TASK | Nothing but the lines from the start of the data through the line with "- todoリストを記録する" should appear in the answer, each retyped exactly, and pictures should not.

INFORMATION GIVEN |
- - - - - - -

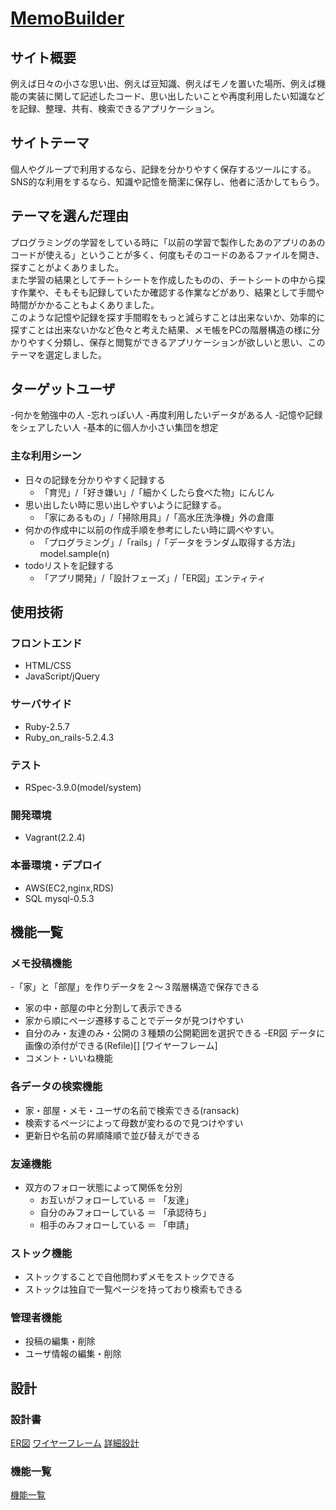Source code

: # [MemoBuilder](http://18.181.32.201/)

## サイト概要
例えば日々の小さな思い出、例えば豆知識、例えばモノを置いた場所、例えば機能の実装に関して記述したコード、思い出したいことや再度利用したい知識などを記録、整理、共有、検索できるアプリケーション。

## サイトテーマ
個人やグループで利用するなら、記録を分かりやすく保存するツールにする。<br>
SNS的な利用をするなら、知識や記憶を簡潔に保存し、他者に活かしてもらう。<br>

## テーマを選んだ理由
プログラミングの学習をしている時に「以前の学習で製作したあのアプリのあのコードが使える」ということが多く、何度もそのコードのあるファイルを開き、探すことがよくありました。
<br>
また学習の結果としてチートシートを作成したものの、チートシートの中から探す作業や、そもそも記録していたか確認する作業などがあり、結果として手間や時間がかかることもよくありました。
<br>
このような記憶や記録を探す手間暇をもっと減らすことは出来ないか、効率的に探すことは出来ないかなど色々と考えた結果、メモ帳をPCの階層構造の様に分かりやすく分類し、保存と閲覧ができるアプリケーションが欲しいと思い、このテーマを選定しました。

## ターゲットユーザ
-何かを勉強中の人
-忘れっぽい人
-再度利用したいデータがある人
-記憶や記録をシェアしたい人
-基本的に個人か小さい集団を想定
### 主な利用シーン
- 日々の記録を分かりやすく記録する
	- 「育児」/「好き嫌い」/「細かくしたら食べた物」にんじん
- 思い出したい時に思い出しやすいように記録する。
	- 「家にあるもの」/「掃除用具」/「高水圧洗浄機」外の倉庫
- 何かの作成中に以前の作成手順を参考にしたい時に調べやすい。
	- 「プログラミング」/「rails」/「データをランダム取得する方法」model.sample(n)
- todoリストを記録する
	- 「アプリ開発」/「設計フェーズ」/「ER図」エンティティ

## 使用技術
### フロントエンド
- HTML/CSS
- JavaScript/jQuery

### サーバサイド
- Ruby-2.5.7
- Ruby_on_rails-5.2.4.3

### テスト
- RSpec-3.9.0(model/system)

### 開発環境
- Vagrant(2.2.4)

### 本番環境・デプロイ
- AWS(EC2,nginx,RDS)
- SQL mysql-0.5.3

## 機能一覧
### メモ投稿機能
-「家」と「部屋」を作りデータを２〜３階層構造で保存できる
- 家の中・部屋の中と分割して表示できる
- 家から順にページ遷移することでデータが見つけやすい
- 自分のみ・友達のみ・公開の３種類の公開範囲を選択できる
-ER図 データに画像の添付ができる(Refile)[]
[ワイヤーフレーム]
- コメント・いいね機能

###	各データの検索機能
- 家・部屋・メモ・ユーザの名前で検索できる(ransack)
- 検索するページによって母数が変わるので見つけやすい
- 更新日や名前の昇順降順で並び替えができる

### 友達機能
- 双方のフォロー状態によって関係を分別
	- お互いがフォローしている ＝ 「友達」
	- 自分のみフォローしている ＝ 「承認待ち」
	- 相手のみフォローしている ＝ 「申請」

### ストック機能
- ストックすることで自他問わずメモをストックできる
- ストックは独自で一覧ページを持っており検索もできる

### 管理者機能
- 投稿の編集・削除
-	ユーザ情報の編集・削除

## 設計
### 設計書
[ER図](https://drive.google.com/file/d/1a5Ef1un2_GitRdnwZ-Pgdp-s8KoaXnn4/view?usp=sharing)
[ワイヤーフレーム](https://drive.google.com/file/d/1HtUShxXPoxzwMkq5JNd-tEW583mloDYA/view?usp=sharing)
[詳細設計](https://docs.google.com/spreadsheets/d/1w8F0worbB8bxHyn1_kTAO2r8XC6c1BO5-1p8JhLS-as/edit?usp=sharing)

### 機能一覧
[機能一覧](https://docs.google.com/spreadsheets/d/1AE_4bTmePz_kfmAAMN1GkQFBQoLb83-OLgLhKVb1P-0/edit?usp=sharing)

- - - - - - -

TASK RESULT |
Source code

: # [MemoBuilder](http://18.181.32.201/)

## サイト概要
例えば日々の小さな思い出、例えば豆知識、例えばモノを置いた場所、例えば機能の実装に関して記述したコード、思い出したいことや再度利用したい知識などを記録、整理、共有、検索できるアプリケーション。

## サイトテーマ
個人やグループで利用するなら、記録を分かりやすく保存するツールにする。<br>
SNS的な利用をするなら、知識や記憶を簡潔に保存し、他者に活かしてもらう。<br>

## テーマを選んだ理由
プログラミングの学習をしている時に「以前の学習で製作したあのアプリのあのコードが使える」ということが多く、何度もそのコードのあるファイルを開き、探すことがよくありました。
<br>
また学習の結果としてチートシートを作成したものの、チートシートの中から探す作業や、そもそも記録していたか確認する作業などがあり、結果として手間や時間がかかることもよくありました。
<br>
このような記憶や記録を探す手間暇をもっと減らすことは出来ないか、効率的に探すことは出来ないかなど色々と考えた結果、メモ帳をPCの階層構造の様に分かりやすく分類し、保存と閲覧ができるアプリケーションが欲しいと思い、このテーマを選定しました。

## ターゲットユーザ
-何かを勉強中の人
-忘れっぽい人
-再度利用したいデータがある人
-記憶や記録をシェアしたい人
-基本的に個人か小さい集団を想定
### 主な利用シーン
- 日々の記録を分かりやすく記録する
	- 「育児」/「好き嫌い」/「細かくしたら食べた物」にんじん
- 思い出したい時に思い出しやすいように記録する。
	- 「家にあるもの」/「掃除用具」/「高水圧洗浄機」外の倉庫
- 何かの作成中に以前の作成手順を参考にしたい時に調べやすい。
	- 「プログラミング」/「rails」/「データをランダム取得する方法」model.sample(n)
- todoリストを記録する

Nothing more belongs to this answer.